_LISTED RECORDS_
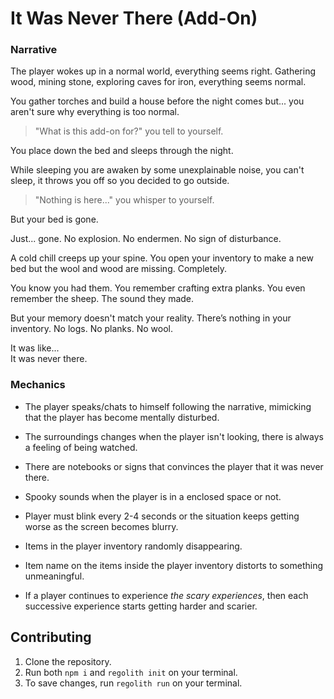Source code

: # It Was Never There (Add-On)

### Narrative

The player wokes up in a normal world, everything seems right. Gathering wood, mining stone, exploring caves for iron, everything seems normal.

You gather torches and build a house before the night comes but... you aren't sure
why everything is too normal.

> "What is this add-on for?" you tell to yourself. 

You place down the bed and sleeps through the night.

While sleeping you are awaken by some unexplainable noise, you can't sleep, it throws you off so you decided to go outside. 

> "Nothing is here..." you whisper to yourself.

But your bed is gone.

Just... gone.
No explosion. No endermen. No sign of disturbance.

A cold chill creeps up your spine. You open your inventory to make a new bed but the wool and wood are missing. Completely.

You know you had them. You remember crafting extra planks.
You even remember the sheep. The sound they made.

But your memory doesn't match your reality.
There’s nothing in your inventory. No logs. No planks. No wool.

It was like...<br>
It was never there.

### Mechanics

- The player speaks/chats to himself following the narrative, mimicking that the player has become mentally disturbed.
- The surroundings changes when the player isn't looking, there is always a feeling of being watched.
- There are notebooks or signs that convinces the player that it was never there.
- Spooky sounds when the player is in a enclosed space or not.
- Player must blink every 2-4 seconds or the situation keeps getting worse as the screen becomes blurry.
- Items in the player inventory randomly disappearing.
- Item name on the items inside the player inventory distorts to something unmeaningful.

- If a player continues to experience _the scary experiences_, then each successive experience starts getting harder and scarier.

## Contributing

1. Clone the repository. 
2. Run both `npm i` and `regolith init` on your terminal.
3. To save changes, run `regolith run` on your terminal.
* * *
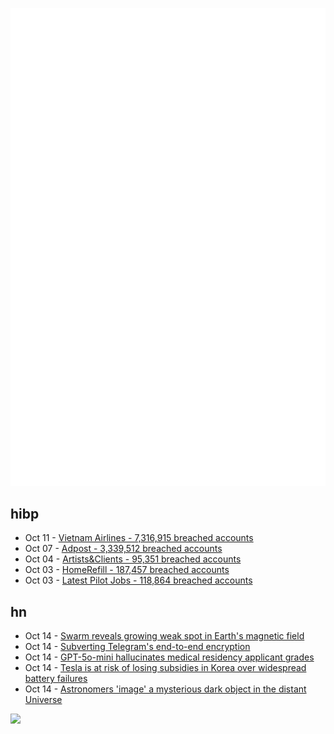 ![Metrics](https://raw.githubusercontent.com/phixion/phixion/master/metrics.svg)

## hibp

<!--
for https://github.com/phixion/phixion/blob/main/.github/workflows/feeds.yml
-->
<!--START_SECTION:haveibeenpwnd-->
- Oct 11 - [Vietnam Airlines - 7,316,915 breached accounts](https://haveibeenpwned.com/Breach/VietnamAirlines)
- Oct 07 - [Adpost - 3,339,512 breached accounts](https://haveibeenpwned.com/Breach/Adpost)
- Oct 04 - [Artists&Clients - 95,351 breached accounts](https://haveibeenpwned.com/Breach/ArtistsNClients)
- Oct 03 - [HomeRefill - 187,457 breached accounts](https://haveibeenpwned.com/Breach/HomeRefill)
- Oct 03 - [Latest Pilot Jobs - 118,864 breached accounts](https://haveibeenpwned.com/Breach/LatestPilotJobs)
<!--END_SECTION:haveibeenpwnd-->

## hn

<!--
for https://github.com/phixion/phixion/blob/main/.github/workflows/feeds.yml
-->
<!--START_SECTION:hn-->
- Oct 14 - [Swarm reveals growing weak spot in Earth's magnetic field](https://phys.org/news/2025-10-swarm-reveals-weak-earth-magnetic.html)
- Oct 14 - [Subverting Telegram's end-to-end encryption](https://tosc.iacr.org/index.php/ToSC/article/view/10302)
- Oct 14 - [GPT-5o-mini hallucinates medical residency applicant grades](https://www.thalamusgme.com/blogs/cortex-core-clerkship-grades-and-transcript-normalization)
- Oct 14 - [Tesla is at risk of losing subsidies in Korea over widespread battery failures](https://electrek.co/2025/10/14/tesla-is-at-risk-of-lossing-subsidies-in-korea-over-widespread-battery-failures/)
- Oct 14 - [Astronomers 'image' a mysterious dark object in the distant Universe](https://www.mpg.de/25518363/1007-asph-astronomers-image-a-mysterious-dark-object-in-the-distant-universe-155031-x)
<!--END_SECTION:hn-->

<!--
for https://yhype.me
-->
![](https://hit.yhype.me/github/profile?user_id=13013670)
...
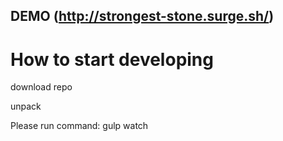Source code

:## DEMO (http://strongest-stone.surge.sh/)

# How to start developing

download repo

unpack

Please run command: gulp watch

_YOUR ASSIGNMENT_
Your job is to return all lines above that hold the word "haveibeenpwned".

_RESPONSE_
- Oct 11 - [Vietnam Airlines - 7,316,915 breached accounts](https://haveibeenpwned.com/Breach/VietnamAirlines)
- Oct 07 - [Adpost - 3,339,512 breached accounts](https://haveibeenpwned.com/Breach/Adpost)
- Oct 04 - [Artists&Clients - 95,351 breached accounts](https://haveibeenpwned.com/Breach/ArtistsNClients)
- Oct 03 - [HomeRefill - 187,457 breached accounts](https://haveibeenpwned.com/Breach/HomeRefill)
- Oct 03 - [Latest Pilot Jobs - 118,864 breached accounts](https://haveibeenpwned.com/Breach/LatestPilotJobs)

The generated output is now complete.